I’ve just started reading The Origin Of Species, and if that strikes you as the sort of book that an ex-Victorianist should have read when she actually was a Victorianist then hush up now, please. One of the depressing things about the assaults on evolutionary theory has been the willingness of supposedly-sensible sections of the press to indulge the moronisms of intelligent design for the sake of a snappy editorial angle. The New Scientist cover above caused a lot of people grief, but before that, the London Review Of Books was quite happy to run an article by Jerry Fodor whose bio describes him as “working on a book about what Darwin got wrong” and whose body copy gives little to no impression of him having actually read The Origin Of Species even as far as I have (page 14, as of last night).
Fodor thinks he’s spotted two clinching failures in Darwin’s theory of evolution, one “more or less conceptual”, the other “more or less empirical”. Here’s his science-shattering conceptual argument:
There is, arguably, an equivocation at the heart of selection theory; and slippage along the consequent faultline threatens to bring down the whole structure. Here’s the problem: you can read adaptationism as saying that environments select creatures for their fitness; or you can read it as saying that environments select traits for their fitness. It looks like the theory must be read both ways if it’s to do the work that it’s intended to: on the one hand, forces of selection must act on individual creatures since it is individual creatures that live, struggle, reproduce and die. On the other hand, forces of selection must act on traits since it is phenotypes – bundles of heritable traits – whose evolution selection theory purports to explain. It isn’t obvious, however, that the theory of selection can sustain both readings at once. Perhaps the consensus view among Darwinists is that phenotypes evolve because fit individuals are selected for the traits that make them fit. This way of putting it avoids the ambiguity, but whether it’s viable depends on whether adaptationism is able to provide the required notion of ‘selection for’; and it seems, on reflection, that maybe it can’t.

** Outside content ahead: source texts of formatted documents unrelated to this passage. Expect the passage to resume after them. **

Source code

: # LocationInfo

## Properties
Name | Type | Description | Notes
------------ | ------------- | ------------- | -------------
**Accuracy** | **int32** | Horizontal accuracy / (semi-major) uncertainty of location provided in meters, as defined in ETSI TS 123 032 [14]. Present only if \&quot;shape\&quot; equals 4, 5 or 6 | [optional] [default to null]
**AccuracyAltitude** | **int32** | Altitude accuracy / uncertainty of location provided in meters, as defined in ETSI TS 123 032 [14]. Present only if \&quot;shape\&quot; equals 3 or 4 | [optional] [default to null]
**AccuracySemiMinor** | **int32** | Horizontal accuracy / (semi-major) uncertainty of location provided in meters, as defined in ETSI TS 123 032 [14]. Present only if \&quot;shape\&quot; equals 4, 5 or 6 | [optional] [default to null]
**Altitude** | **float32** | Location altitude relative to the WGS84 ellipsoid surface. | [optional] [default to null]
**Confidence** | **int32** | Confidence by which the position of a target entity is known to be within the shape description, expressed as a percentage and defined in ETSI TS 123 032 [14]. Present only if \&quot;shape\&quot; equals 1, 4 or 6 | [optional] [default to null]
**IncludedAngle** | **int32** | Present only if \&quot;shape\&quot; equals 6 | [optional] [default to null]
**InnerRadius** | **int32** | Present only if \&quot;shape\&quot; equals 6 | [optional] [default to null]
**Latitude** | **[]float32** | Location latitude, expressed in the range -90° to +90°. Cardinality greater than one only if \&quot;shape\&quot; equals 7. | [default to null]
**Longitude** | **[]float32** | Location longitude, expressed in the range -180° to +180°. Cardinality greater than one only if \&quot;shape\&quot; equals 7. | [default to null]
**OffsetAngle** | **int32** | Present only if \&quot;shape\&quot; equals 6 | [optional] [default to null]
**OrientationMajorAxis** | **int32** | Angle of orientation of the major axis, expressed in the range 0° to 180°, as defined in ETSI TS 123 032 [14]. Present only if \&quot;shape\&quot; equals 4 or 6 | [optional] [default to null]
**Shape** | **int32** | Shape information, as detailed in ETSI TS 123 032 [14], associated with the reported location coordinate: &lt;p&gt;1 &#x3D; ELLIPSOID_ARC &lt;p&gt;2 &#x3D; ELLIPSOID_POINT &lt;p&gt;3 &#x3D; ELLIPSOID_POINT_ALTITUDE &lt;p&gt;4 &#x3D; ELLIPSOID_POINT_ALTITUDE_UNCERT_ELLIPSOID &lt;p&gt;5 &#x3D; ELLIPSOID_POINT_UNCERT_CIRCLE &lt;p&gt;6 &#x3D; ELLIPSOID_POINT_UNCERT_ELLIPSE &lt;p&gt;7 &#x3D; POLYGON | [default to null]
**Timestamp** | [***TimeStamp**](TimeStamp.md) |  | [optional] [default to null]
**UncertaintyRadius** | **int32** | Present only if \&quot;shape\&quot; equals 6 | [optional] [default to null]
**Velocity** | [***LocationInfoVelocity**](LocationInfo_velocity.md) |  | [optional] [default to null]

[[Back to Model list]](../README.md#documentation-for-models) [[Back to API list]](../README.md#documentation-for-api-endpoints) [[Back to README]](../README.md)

I’ve read this article over several times with the feeling that I must be missing something, because the LRB couldn’t really have published something as stupid as this sounds, could they? I mean, when he asks, “were polar bears selected for being white or for matching their environment?” it isn’t just me who considers that to be a meaningless tautology, is it? I can’t think of any sensible reason to make a distinction between the selection of creatures and the selection of traits. I can’t even imagine what that distinction could mean: the traits are part of the creature. If mutation throws up a new trait that’s advantageous (or the environment changes to make a previously neutral trait into an advantage) then the creatures with that trait breed more and pass on that trait. If mutation throws up a new trait that’s disadvantageous (or the environment changes to make a previously neutral trait into a disadvantage), then the creatures with that trait will probably die without passing that trait on to many offspring. And if a trait is neutral, then it might flourish or fail by association with other traits. There’s no difference, as far as I can grasp it, between natural selection of a trait and natural selection of a living thing – unless Fodor imagines that traits are roaming around autonomously somewhere.

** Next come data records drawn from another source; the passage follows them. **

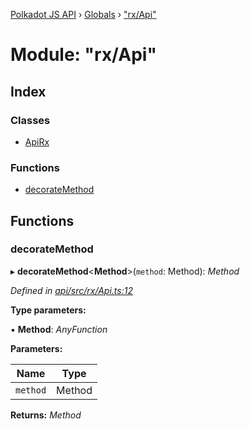 [Polkadot JS API](../README.md) › [Globals](../globals.md) › ["rx/Api"](_rx_api_.md)

# Module: "rx/Api"

## Index

### Classes

* [ApiRx](../classes/_rx_api_.apirx.md)

### Functions

* [decorateMethod](_rx_api_.md#decoratemethod)

## Functions

###  decorateMethod

▸ **decorateMethod**<**Method**>(`method`: Method): *Method*

*Defined in [api/src/rx/Api.ts:12](https://github.com/polkadot-js/api/blob/938ace2342/packages/api/src/rx/Api.ts#L12)*

**Type parameters:**

▪ **Method**: *AnyFunction*

**Parameters:**

Name | Type |
------ | ------ |
`method` | Method |

**Returns:** *Method*
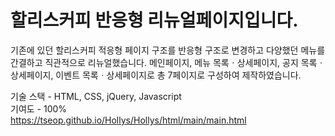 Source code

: # 할리스커피 반응형 리뉴얼페이지입니다.

기존에 있던 할리스커피 적응형 페이지 구조를 반응형 구조로 변경하고 다양했던 메뉴를 간결하고 직관적으로 리뉴얼했습니다.
메인페이지, 메뉴 목록ㆍ상세페이지, 공지 목록ㆍ상세페이지, 이벤트 목록ㆍ상세페이지로 총 7페이지로 구성하여 제작하였습니다.

기술 스택 - HTML, CSS, jQuery, Javascript<br>기여도 - 100%<br>https://tseop.github.io/Hollys/Hollys/html/main/main.html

The basic argument of Fodor’s article is (I think) that evolution can’t explain everything. Living things aren’t perfectly tooled for their environment, and the vulgar adaptationism that claims a purpose to every trait is in error. Maybe Fodor’s confused the science coverage in the national press with real science; otherwise, why would he bother writing several thousand words about something that’s so obviously accepted among biologists? Something, in fact, that comes up 11 pages into The Origin Of Species:
There are many laws regulating variation, some few of which can be dimly seen. […] Some instances of correlation [of seemingly unrelated traits] are quite whimsical: thus cats with blue eyes are invariably deaf; colour and constitutional peculiarities go together, many of which remarkable instances could be given amongst animals and plants. […] Hence, if man goes on selecting, and thus augmenting, any peculiarity, he will almost certainly unconsciously modify other parts of the structure, owing to the mysterious laws of the correlation of growth.
Darwin, Origin Of Species (Wordsworth, 1998), pp 11-2
That’s Darwin saying that not every trait is selected for, that some thrive because they’re related to other traits that are selected. When Fodor says, “An adaptationist might well wonder what it is about dogs, cats etc that makes curly tails good for their fitness in an ecology of domestication. The answer, apparently, is ‘nothing’. Curly tails aren’t fitness enhancing, they just happen to be linked to tameness, so selection for the second willy-nilly selects the first”, he isn’t making a clinching argument against Darwin, he’s reiterating something that was said at the foundation of evolutionary theory.
When Fodor claims that “it’s not out of the question that a scientific revolution – no less than a major revision of evolutionary theory – is in the offing”, it just sounds like it’s Fodor who’s finally bothering to catch up with everything since Darwin, and he doesn’t seem to have understood what Darwin said particularly well anyway. Maybe his book will give a better account of this incredible development, but as this article stands, it’s extraordinarily disappointing that the LRB would publish something so obscure and anti-science.